I have written all three cable news networks with a series of suggestions in regard to their much publicised, upcoming coverage of this momentous trial. My first suggestion about how to produce the coverage was to advise the news programs to add a giant floor map of Michael's genitals similar to the floor maps they currently use for covering the Middle East and the Iraq War. They could have their "expert" lawyers and doctors walk around using laser pointers to highlight significant testimony using the relief map of Michael's "bad touch" areas.
I suggested that they get together with same guys in their graphics department that designed the screeching eagle intros to the "shock and awe" Iraqi War Reality Show to design a similar series of relevant Michael themed flying "intro" graphics. Maybe they could design a flying, sparkling, white glove graphic to explode on the screen every ten minutes or so as an intro to reporting on the latest trial developments. Better yet, they could design a flying, sparkling penis glove that could swoop across the screen at the beginning of each story segment. They could amp up Michael's signature "hoots" and "grunts" and play those as a soundtrack to the coverage.

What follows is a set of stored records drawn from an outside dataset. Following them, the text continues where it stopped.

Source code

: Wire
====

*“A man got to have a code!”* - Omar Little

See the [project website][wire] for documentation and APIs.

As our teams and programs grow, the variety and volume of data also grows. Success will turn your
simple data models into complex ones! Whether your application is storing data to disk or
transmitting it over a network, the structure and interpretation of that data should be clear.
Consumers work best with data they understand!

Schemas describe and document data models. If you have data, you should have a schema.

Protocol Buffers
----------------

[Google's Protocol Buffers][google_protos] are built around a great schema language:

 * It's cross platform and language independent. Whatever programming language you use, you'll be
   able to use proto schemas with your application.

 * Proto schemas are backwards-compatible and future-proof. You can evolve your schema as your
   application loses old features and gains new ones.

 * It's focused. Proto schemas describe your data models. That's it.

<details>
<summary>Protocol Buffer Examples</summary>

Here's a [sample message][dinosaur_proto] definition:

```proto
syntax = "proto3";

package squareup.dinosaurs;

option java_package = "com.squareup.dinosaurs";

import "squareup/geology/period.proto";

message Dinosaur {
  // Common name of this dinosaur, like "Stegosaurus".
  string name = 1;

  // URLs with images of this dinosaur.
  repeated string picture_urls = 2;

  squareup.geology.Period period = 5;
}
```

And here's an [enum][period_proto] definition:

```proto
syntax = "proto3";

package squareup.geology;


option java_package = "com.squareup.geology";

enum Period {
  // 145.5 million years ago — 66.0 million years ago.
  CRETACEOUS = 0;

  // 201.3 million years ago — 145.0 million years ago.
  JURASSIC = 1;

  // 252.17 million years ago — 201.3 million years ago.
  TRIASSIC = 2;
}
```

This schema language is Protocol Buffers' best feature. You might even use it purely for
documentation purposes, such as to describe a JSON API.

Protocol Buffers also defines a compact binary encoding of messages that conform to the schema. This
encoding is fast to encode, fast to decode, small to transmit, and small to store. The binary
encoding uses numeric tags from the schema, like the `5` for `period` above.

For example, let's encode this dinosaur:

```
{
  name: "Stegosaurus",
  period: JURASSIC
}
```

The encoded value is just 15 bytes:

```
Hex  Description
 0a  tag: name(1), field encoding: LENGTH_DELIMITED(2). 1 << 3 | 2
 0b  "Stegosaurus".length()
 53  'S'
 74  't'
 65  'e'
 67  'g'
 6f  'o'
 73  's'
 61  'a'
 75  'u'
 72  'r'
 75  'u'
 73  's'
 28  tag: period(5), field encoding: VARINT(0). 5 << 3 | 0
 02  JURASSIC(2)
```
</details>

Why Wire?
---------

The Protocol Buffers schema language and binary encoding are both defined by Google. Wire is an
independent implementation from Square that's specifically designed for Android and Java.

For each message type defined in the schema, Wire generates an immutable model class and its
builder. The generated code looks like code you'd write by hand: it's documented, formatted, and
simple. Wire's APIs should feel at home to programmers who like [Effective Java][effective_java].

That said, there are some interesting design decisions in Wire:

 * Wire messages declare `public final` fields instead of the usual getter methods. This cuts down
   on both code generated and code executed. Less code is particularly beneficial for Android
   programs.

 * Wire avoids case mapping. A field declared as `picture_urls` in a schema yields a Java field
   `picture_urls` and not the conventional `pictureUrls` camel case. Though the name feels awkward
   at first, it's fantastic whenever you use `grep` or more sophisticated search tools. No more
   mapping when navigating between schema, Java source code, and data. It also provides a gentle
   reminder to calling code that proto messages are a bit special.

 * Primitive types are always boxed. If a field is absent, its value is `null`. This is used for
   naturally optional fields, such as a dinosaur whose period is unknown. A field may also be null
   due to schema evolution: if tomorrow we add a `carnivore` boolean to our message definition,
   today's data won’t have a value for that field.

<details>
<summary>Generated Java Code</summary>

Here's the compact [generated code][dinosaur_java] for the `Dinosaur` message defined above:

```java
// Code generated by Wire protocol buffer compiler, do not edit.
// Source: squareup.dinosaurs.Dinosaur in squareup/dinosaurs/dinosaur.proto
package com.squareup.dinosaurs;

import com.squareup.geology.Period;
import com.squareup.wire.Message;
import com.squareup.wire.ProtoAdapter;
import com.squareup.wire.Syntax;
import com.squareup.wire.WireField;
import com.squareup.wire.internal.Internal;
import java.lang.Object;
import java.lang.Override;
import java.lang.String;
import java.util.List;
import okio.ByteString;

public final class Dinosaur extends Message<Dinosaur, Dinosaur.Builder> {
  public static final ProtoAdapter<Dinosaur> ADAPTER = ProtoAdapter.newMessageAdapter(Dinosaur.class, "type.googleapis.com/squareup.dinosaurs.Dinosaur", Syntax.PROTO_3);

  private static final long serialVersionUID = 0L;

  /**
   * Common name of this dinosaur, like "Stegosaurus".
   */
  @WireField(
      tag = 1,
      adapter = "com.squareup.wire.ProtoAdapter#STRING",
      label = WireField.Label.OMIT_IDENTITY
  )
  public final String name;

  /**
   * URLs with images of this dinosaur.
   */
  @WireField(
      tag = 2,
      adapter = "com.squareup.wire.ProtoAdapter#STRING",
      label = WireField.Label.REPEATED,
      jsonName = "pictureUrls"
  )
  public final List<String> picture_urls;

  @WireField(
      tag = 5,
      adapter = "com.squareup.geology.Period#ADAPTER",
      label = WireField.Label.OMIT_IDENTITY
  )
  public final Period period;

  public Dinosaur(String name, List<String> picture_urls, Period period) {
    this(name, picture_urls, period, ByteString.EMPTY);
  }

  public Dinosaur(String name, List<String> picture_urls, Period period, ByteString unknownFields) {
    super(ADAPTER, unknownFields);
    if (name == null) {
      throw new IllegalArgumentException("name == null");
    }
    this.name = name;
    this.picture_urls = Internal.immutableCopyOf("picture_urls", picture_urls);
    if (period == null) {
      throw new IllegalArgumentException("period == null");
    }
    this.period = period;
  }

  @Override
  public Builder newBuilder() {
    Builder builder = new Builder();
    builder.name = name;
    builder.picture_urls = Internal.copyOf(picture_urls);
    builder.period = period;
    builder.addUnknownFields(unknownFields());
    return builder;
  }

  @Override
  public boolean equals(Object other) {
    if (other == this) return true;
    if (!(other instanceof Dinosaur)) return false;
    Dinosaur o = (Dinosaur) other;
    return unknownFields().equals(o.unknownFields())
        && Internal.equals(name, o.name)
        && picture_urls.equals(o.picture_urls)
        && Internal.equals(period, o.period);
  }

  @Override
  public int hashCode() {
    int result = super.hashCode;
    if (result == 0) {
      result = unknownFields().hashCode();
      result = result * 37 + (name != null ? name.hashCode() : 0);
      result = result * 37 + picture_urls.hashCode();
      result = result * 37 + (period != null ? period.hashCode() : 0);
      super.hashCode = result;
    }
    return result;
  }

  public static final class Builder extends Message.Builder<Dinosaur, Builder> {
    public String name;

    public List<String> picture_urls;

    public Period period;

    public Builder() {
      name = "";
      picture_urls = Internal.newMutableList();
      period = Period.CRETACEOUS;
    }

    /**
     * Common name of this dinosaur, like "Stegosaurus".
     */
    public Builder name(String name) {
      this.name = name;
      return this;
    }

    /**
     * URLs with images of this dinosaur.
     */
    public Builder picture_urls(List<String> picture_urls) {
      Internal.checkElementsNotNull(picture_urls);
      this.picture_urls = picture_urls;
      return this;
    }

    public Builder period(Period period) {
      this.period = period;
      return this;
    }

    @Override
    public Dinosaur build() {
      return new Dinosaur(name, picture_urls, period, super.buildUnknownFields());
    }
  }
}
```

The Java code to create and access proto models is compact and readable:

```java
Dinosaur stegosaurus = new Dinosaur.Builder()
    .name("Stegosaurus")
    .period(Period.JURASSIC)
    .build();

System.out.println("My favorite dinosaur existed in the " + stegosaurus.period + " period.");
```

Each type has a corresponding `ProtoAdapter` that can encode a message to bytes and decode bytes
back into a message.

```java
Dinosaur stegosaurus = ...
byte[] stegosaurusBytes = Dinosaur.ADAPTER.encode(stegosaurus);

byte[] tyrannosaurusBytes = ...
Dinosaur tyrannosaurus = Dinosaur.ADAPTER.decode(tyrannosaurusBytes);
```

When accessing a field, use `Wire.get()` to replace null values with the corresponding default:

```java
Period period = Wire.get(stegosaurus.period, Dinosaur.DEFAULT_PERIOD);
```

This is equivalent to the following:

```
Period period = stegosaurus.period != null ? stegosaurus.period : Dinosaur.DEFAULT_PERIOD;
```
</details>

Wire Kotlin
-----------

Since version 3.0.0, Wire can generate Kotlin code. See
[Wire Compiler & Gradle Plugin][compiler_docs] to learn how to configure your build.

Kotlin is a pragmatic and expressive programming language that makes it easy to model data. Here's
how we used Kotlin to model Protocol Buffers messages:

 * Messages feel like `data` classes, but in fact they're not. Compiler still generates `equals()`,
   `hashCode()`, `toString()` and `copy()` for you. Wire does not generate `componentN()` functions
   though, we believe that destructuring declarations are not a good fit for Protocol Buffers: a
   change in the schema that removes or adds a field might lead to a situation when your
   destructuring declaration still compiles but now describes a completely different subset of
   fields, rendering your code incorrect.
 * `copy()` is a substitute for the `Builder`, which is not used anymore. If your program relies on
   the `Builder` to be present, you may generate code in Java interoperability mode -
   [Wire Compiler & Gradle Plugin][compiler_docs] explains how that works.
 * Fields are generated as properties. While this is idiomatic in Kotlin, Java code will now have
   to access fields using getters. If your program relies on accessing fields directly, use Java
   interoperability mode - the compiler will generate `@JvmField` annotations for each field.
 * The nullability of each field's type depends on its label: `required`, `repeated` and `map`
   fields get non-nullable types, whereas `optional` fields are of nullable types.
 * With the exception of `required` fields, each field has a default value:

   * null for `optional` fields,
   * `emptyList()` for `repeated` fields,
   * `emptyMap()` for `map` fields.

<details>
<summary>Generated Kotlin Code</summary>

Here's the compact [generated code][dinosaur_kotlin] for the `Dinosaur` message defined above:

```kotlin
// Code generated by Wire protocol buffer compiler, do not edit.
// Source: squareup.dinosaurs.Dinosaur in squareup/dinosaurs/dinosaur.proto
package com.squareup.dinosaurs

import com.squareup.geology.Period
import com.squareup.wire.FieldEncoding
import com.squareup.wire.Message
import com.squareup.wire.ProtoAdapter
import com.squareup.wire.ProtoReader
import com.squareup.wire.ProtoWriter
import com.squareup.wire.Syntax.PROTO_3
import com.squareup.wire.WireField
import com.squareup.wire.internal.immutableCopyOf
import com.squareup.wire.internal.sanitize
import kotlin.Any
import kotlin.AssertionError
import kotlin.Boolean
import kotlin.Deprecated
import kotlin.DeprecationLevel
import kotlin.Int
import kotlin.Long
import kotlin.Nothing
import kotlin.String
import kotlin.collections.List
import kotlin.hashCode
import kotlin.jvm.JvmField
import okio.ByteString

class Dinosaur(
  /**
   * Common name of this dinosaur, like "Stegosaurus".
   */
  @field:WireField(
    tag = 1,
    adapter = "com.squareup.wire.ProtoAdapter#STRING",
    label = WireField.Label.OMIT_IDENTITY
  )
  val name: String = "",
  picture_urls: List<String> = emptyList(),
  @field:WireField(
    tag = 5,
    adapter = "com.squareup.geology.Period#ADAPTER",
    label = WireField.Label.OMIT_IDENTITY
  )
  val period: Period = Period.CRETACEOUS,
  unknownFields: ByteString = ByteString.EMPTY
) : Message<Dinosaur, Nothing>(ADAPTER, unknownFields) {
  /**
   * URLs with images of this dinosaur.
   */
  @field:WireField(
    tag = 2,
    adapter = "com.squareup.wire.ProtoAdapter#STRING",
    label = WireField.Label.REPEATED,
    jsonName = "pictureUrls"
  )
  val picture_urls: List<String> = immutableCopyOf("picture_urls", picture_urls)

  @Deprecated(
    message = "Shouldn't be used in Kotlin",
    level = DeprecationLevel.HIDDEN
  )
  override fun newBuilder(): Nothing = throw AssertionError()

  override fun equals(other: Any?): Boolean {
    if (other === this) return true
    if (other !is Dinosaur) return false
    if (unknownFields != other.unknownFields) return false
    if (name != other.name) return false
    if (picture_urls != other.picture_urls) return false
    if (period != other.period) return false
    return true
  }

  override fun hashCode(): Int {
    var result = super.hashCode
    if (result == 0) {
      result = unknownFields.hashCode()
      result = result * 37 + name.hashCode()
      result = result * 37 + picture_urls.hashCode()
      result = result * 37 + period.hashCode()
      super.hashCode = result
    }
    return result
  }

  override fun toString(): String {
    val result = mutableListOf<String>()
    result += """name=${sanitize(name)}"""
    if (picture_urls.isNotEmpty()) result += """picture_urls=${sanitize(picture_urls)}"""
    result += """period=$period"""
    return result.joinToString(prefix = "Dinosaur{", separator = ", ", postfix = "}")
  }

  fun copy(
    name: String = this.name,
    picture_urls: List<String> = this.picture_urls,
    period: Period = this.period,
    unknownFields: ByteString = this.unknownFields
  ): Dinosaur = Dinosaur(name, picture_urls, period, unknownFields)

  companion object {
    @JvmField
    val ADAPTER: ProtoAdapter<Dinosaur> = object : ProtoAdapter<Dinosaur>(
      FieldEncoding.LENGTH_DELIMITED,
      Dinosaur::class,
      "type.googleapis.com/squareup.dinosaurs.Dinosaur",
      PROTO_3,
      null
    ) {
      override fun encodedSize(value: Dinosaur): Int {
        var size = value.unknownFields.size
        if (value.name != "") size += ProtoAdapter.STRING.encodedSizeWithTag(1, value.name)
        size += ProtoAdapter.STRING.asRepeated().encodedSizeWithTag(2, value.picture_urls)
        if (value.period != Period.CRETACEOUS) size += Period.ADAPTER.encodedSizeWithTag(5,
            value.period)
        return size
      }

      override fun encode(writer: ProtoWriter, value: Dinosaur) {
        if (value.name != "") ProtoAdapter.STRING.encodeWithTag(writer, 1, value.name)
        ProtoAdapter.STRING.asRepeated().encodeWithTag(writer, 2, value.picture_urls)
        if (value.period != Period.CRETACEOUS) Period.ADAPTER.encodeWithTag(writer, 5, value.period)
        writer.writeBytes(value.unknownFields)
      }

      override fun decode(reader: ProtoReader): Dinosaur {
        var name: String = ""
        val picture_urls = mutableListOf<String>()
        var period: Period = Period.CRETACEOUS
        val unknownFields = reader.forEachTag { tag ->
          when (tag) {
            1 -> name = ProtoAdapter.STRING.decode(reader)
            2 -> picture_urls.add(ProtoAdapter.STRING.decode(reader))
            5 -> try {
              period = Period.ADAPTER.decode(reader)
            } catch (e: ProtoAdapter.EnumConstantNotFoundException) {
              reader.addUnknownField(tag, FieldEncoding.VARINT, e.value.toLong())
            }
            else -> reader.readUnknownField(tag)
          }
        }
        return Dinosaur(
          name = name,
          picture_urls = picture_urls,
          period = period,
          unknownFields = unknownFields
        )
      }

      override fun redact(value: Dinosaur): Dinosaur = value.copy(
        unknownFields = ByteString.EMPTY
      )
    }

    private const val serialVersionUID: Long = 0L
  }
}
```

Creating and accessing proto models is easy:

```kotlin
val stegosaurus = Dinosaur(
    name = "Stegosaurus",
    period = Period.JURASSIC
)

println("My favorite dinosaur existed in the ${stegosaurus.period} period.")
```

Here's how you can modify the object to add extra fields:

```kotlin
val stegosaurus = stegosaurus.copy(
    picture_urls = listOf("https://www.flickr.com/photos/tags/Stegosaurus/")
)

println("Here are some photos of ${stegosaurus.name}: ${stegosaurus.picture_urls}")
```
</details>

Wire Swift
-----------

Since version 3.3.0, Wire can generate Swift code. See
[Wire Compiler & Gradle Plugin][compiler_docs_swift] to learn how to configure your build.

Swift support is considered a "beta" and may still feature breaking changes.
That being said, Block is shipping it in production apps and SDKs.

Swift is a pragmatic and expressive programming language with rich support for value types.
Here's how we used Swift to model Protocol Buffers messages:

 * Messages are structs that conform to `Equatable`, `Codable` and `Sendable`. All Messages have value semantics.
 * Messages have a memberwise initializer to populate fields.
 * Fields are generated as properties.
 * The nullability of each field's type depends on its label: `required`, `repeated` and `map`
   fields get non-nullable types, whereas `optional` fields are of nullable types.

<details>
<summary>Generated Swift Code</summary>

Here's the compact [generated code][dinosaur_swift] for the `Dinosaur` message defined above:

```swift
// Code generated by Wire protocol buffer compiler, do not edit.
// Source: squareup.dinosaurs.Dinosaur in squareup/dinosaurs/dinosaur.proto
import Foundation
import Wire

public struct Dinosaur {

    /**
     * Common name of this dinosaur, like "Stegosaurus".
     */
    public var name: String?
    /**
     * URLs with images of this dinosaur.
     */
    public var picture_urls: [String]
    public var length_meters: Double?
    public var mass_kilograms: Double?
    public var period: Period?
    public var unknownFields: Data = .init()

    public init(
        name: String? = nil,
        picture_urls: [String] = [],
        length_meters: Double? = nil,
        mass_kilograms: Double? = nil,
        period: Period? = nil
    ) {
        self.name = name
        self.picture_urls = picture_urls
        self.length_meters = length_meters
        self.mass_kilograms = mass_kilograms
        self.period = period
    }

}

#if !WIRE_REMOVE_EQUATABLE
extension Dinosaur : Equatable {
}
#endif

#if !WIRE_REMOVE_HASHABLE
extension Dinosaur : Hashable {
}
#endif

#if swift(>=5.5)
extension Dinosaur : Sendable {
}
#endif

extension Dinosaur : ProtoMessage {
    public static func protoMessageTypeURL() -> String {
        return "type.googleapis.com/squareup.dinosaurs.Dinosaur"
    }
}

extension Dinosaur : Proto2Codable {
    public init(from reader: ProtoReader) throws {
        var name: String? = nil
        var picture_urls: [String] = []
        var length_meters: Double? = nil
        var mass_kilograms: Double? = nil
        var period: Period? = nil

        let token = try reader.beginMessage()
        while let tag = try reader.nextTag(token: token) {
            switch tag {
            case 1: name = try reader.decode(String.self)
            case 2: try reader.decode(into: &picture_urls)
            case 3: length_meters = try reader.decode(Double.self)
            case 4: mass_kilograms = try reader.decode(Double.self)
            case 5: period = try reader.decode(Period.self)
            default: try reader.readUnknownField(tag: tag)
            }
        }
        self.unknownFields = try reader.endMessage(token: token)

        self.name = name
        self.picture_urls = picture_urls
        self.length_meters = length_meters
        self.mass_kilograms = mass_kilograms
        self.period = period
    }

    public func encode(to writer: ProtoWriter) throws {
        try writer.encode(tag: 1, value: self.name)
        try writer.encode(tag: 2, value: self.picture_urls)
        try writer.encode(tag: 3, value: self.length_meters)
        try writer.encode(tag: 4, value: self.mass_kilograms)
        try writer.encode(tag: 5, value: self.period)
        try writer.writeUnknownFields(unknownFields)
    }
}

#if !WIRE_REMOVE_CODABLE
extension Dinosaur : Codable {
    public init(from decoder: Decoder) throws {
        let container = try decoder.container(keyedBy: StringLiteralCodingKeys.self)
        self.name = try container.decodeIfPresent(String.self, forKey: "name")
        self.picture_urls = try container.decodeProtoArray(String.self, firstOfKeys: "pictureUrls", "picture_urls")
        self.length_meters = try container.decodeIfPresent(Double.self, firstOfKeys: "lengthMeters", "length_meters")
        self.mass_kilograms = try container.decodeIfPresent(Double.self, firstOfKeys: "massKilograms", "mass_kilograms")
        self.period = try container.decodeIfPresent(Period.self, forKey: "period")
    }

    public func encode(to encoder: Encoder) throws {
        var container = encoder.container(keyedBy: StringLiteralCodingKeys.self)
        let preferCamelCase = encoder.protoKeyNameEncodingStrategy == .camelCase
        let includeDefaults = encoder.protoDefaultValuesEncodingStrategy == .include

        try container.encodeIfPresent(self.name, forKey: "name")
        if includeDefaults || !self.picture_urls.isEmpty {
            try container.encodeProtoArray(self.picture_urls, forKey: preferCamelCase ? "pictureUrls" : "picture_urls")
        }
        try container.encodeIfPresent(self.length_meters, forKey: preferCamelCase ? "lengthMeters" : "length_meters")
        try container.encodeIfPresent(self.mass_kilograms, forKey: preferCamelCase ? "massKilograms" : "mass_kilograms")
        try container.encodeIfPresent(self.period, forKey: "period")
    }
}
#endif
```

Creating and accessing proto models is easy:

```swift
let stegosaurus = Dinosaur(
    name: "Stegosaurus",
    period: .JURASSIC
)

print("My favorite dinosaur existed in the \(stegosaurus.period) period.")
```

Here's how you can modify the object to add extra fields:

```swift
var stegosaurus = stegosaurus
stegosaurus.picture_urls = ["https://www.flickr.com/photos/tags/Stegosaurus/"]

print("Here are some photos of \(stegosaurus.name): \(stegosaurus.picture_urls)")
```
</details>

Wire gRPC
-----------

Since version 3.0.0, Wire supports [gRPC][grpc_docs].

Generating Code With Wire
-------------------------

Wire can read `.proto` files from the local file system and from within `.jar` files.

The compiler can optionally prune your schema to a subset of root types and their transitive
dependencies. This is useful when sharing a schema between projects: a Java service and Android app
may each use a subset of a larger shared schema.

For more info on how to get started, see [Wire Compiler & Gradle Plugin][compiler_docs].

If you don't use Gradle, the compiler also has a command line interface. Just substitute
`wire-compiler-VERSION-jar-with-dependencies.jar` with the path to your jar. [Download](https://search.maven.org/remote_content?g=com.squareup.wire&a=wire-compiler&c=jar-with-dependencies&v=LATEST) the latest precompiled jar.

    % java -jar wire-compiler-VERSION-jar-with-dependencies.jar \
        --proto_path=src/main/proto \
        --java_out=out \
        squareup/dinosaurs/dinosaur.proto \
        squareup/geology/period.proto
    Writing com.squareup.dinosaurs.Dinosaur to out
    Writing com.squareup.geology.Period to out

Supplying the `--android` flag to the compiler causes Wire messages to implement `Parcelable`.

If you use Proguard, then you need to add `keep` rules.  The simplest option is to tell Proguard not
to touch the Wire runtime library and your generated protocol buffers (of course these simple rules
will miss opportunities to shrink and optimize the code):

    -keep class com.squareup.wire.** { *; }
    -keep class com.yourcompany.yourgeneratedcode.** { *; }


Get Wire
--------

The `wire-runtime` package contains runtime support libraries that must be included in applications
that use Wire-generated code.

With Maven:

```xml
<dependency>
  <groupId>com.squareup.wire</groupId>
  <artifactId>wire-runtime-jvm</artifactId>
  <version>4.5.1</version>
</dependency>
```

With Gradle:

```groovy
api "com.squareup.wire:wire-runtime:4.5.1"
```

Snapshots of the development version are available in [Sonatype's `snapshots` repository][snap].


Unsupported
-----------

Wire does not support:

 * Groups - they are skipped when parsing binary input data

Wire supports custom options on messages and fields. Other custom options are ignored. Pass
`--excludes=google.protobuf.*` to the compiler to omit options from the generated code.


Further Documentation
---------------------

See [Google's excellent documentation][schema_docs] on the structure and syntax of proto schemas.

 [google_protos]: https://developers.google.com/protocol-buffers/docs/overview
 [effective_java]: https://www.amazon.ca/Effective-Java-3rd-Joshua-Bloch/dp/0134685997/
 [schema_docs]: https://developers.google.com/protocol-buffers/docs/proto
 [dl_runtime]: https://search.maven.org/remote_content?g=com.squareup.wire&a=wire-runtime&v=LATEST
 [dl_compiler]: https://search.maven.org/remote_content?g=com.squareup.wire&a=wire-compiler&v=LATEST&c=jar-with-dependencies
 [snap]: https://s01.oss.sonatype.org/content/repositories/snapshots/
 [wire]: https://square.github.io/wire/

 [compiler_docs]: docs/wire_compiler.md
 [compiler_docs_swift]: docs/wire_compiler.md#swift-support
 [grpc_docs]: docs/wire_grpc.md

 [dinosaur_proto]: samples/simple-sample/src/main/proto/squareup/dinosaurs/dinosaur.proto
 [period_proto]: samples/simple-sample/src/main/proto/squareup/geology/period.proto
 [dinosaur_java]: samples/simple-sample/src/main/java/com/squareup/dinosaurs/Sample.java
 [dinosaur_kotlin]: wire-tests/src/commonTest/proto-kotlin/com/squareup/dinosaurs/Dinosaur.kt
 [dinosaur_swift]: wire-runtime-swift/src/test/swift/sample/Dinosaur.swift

I advised them not to forget about possible spin-off shows. I think the networks could produce a reality show where the contestants think they are on the Michael Jackson trial jury but really they are part of a reality show where all the lawyers, the judge and the foreman are actors. The show could have plants on the jury to get the jurors to sleep with other juror's spouses (think Temptation Island) and conspire to get other jurors voted out of the jury pool like they do on Survivor. Each juror could be drummed off the show by Judge Lance Ito presenting the member voted off with the Marcia Clark gavel of shame.
I closed by asking that they refrain from reporting so much on the Iraq war, Social Security and Halliburton. Our Glorious Leader has already explained that the last time God spoke with him on his "gut phone", he was quite clear about his positions on these issues.